The ignominious United States retreat from Afghanistan did not prevent the Americans from confiscating that country’s foreign exchange holdings of several billion dollars. The theft was repeated in 2022 with the United States and its European lackeys confiscating an estimated $300 billions of Russia’s foreign exchange earnings. It was the largest such theft in history and the chances of the Russians ever recovering the money must be close to zero. The Australian government to its total discredit was completely silent on the issue of this theft.

It is highly unlikely that the new Australian government will be any different in turning a blind eye to such large scale theft. The new prime minister has just flown off to a meeting of the so-called Quad nations (India, Japan, the United States and Australia) being held in Tokyo. It would be a safe bet that no mention of this illegal theft will be made.

It was however something that was noticed by the vast majority of the world’s nations, in Africa, Latin America and Asia and is helping speed the day when the United States dollar is no longer the major unit of currency for transacting world trade. The Russians and the Chinese are busy formulating an alternative to the dollar to be used in world trade. In this the Australian media, with its customary blindness to United States misbehaviour, has carefully avoided mentioning. The world financial system will however be radically changed within a relatively short time.

The new Australian government has also made no mention of Australia’s involvement in the war in Ukraine, to which the former Morrison government made a military contribution. That war is also systematically misrepresented in our media. What has completely gone down the memory hole for example, is that the Ukrainian government came to power in 2014 in a coup d’état.
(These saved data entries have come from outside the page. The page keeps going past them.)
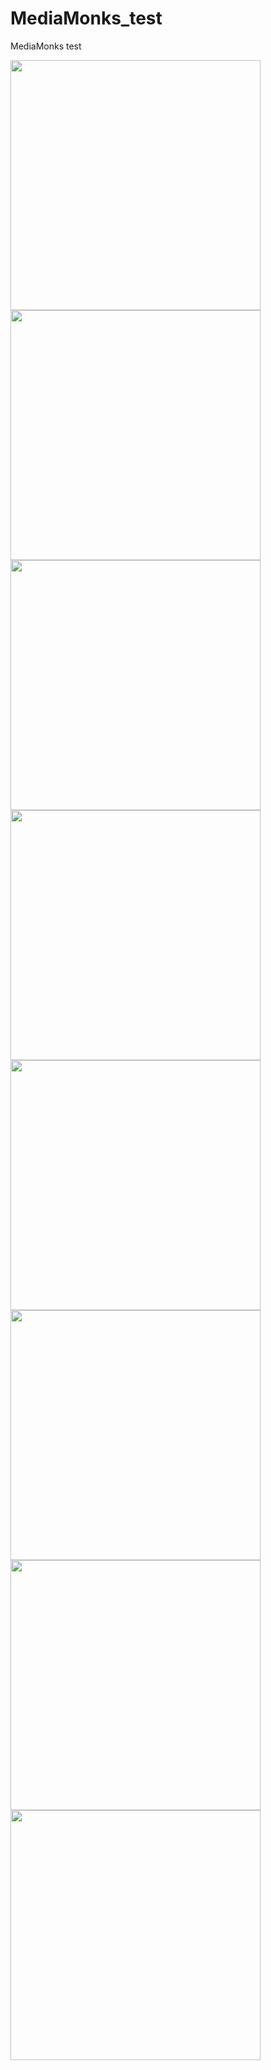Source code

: # MediaMonks_test
MediaMonks test




<img src="https://user-images.githubusercontent.com/6472263/118473105-40944b00-b727-11eb-9747-f6c9ef01fb12.png" width= auto height="400"> <img src="https://user-images.githubusercontent.com/6472263/118473105-40944b00-b727-11eb-9747-f6c9ef01fb12.png" width= auto height="400"> <img src="https://user-images.githubusercontent.com/6472263/118473108-412ce180-b727-11eb-941e-6eae129a8574.png" width= auto height="400"> <img src="https://user-images.githubusercontent.com/6472263/118473111-41c57800-b727-11eb-93d6-b98dd93eec26.png" width= auto height="400"> <img src="https://user-images.githubusercontent.com/6472263/118473115-425e0e80-b727-11eb-8b87-a9a7e2150818.png" width= auto height="400"> <img src="https://user-images.githubusercontent.com/6472263/118473120-42f6a500-b727-11eb-9b55-671baae8902c.png" width= auto height="400"> <img src="https://user-images.githubusercontent.com/6472263/118473122-438f3b80-b727-11eb-85aa-82110a3ee2c6.png" width= auto height="400"> <img src="https://user-images.githubusercontent.com/6472263/118473128-4427d200-b727-11eb-8556-744b261d337b.png" width= auto height="400">
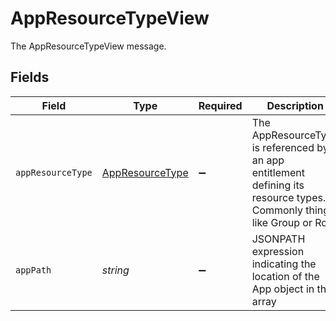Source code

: # AppResourceTypeView

The AppResourceTypeView message.


## Fields

| Field                                                                                                                    | Type                                                                                                                     | Required                                                                                                                 | Description                                                                                                              |
| ------------------------------------------------------------------------------------------------------------------------ | ------------------------------------------------------------------------------------------------------------------------ | ------------------------------------------------------------------------------------------------------------------------ | ------------------------------------------------------------------------------------------------------------------------ |
| `appResourceType`                                                                                                        | [AppResourceType](../../models/shared/appresourcetype.md)                                                                | :heavy_minus_sign:                                                                                                       | The AppResourceType is referenced by an app entitlement defining its resource types. Commonly things like Group or Role. |
| `appPath`                                                                                                                | *string*                                                                                                                 | :heavy_minus_sign:                                                                                                       | JSONPATH expression indicating the location of the App object in the  array                                              |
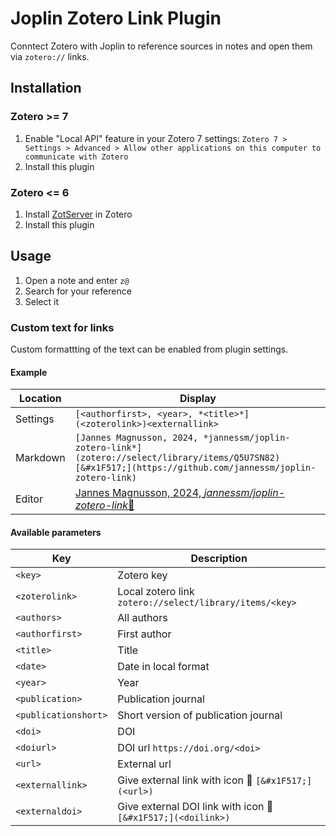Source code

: # Joplin Zotero Link Plugin

Conntect Zotero with Joplin to reference sources in notes and open them via `zotero://` links.

## Installation

### Zotero >= 7

1. Enable "Local API" feature in your Zotero 7 settings: `Zotero 7 > Settings > Advanced > Allow other applications on this computer to communicate with Zotero`
2. Install this plugin

### Zotero <= 6

1. Install [ZotServer](https://github.com/MunGell/ZotServer) in Zotero
2. Install this plugin

## Usage

1. Open a note and enter `z@`
2. Search for your reference
3. Select it

### Custom text for links

Custom formattting of the text can be enabled from plugin settings.

#### Example

| Location   | Display |
|---|---|
| Settings | `[<authorfirst>, <year>, *<title>*](<zoterolink>)<externallink>`  |
| Markdown | `[Jannes Magnusson, 2024, *jannessm/joplin-zotero-link*](zotero://select/library/items/Q5U7SN82)[&#x1F517;](https://github.com/jannessm/joplin-zotero-link)`|
| Editor | [Jannes Magnusson, 2024, *jannessm/joplin-zotero-link*](zotero://select/library/items/Q5U7SN82)[&#x1F517;](https://github.com/jannessm/joplin-zotero-link) |

#### Available parameters
| Key        | Description          |
|----------------|----------------------|
| `<key>`        | Zotero key           |
| `<zoterolink>` | Local zotero link `zotero://select/library/items/<key>` |
| `<authors>`     |    All authors                  |
|  `<authorfirst>`               |        First author |
|   `<title>`   |   Title |
|  `<date>` | Date in local format         |
|   `<year>`   |  Year    |
|   `<publication>`  |   Publication journal   |
|   `<publicationshort>` |  Short version of publication journal  |
|  `<doi>`        |   DOI    |
|  `<doiurl>`  |    DOI url `https://doi.org/<doi>`   |
|  `<url>` | External url    |
|  `<externallink>`   |  Give external link with icon 🔗 `[&#x1F517;](<url>)` |
|  `<externaldoi>`   |  Give external DOI link with icon 🔗 `[&#x1F517;](<doilink>)` |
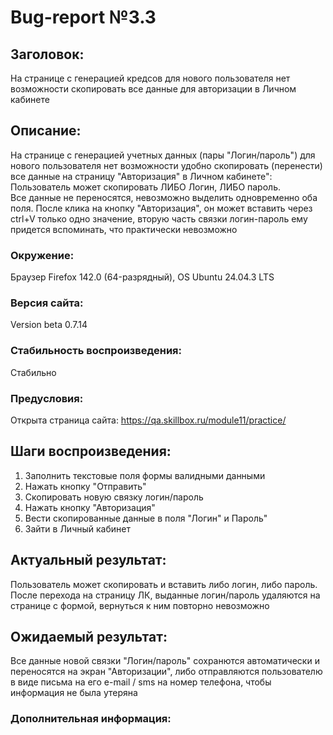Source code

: # Bug-report №3.3  

## Заголовок:

На странице с генерацией кредсов для нового пользователя нет возможности скопировать все данные для авторизации в Личном кабинете

## Описание:
 
На странице с генерацией учетных данных (пары "Логин/пароль") для нового пользователя нет возможности удобно скопировать (перенести) все данные на страницу "Авторизация" в Личном кабинете": Пользователь может скопировать ЛИБО Логин, ЛИБО пароль.   
Все данные не переносятся, невозможно выделить одновременно оба поля. После клика на кнопку "Авторизация", он может вставить через ctrl+V только одно значение, вторую часть связки логин-пароль ему придется вспоминать, что практически невозможно

### Окружение:

Браузер Firefox 142.0 (64-разрядный), OS Ubuntu 24.04.3 LTS

### Версия сайта:

Version beta 0.7.14

### Стабильность воспроизведения:

Стабильно

### Предусловия:

Открыта страница сайта: https://qa.skillbox.ru/module11/practice/

## Шаги воспроизведения:

1. Заполнить текстовые поля формы валидными данными
2. Нажать кнопку "Отправить"
3. Скопировать новую связку логин/пароль
4. Нажать кнопку "Авторизация"
5. Вести скопированные данные в поля "Логин" и Пароль"
6. Зайти в Личный кабинет

## Актуальный результат:

Пользователь может скопировать и вставить либо логин, либо пароль.   
После перехода на страницу ЛК, выданные логин/пароль удаляются на странице с формой, вернуться к ним повторно невозможно

## Ожидаемый результат:

Все данные новой связки "Логин/пароль" сохранются автоматически и переносятся на экран "Авторизации", либо отправляются пользователю в виде письма на его e-mail / sms на номер телефона, чтобы информация не была утеряна

### Дополнительная информация:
Also completely missing from the dialogue is that in 2015 the Minsk agreement was signed by the two Donbass republics, France, Germany and the Ukraine. Its terms have been completely ignored by the Ukrainians ever since, without a word of protest coming from either France or Germany. Also completely missing from the media narrative was the massive build-up of Ukrainian forces in the Donbass earlier this year and the similarly vast build-up in the mortar shelling of the Donbass militia and the urban centres that was resisting the Ukrainian government’s actions.

It was the imminent massive Ukrainian military action that prompted the Russian intervention in February this year. None of this is ever reported in the Australian media which prefers to focus on a Russian “invasion” as being the cause of the ongoing war.

As a matter of international law, Russia was entitled to intervene in Ukraine to protect the lives of the millions of largely Russian speaking people who populated the Donbass. Ukrainians had, at the time of the Russian intervention, killed at least 15,000 Donbass citizens and caused more than 900,000 to seek political asylum in Russia. None of this of course is ever mentioned in the Australian media that prefers the narrative of an unjustified and illegal Russian invasion of the Ukraine.

The context of the war is also totally missing from the Western media narrative which presents a daily litany of lies about the conduct of the war, including but not limited to evidence of massive Ukrainian killing of civilians. The Americans for their part seem willing to fight the war to the last Ukrainian, providing massive military support. For them, as is obvious from the reported comments of their defence secretary, it is all a means to an end, that desired end being the destruction of President Putin and his government, thus they hope, opening Russia to a repeat of the unbridled exploitation of the country that they enjoyed in the Yeltsin years.

It will not happen. The war will be over in probably less than three months with Ukraine being dismembered and divided between Russia, Hungary and Poland with only a portion left of the original country. In short, a return to the Ukraine of the pre-1918 period.

The European economies will also have collapsed by the next northern winter. Russia will emerge largely unscathed by the war, but with an entirely different set of economic arrangements with its European neighbours. That process has already begun. It will be the Europeans who pay the price for their blind obeisance to the Americans.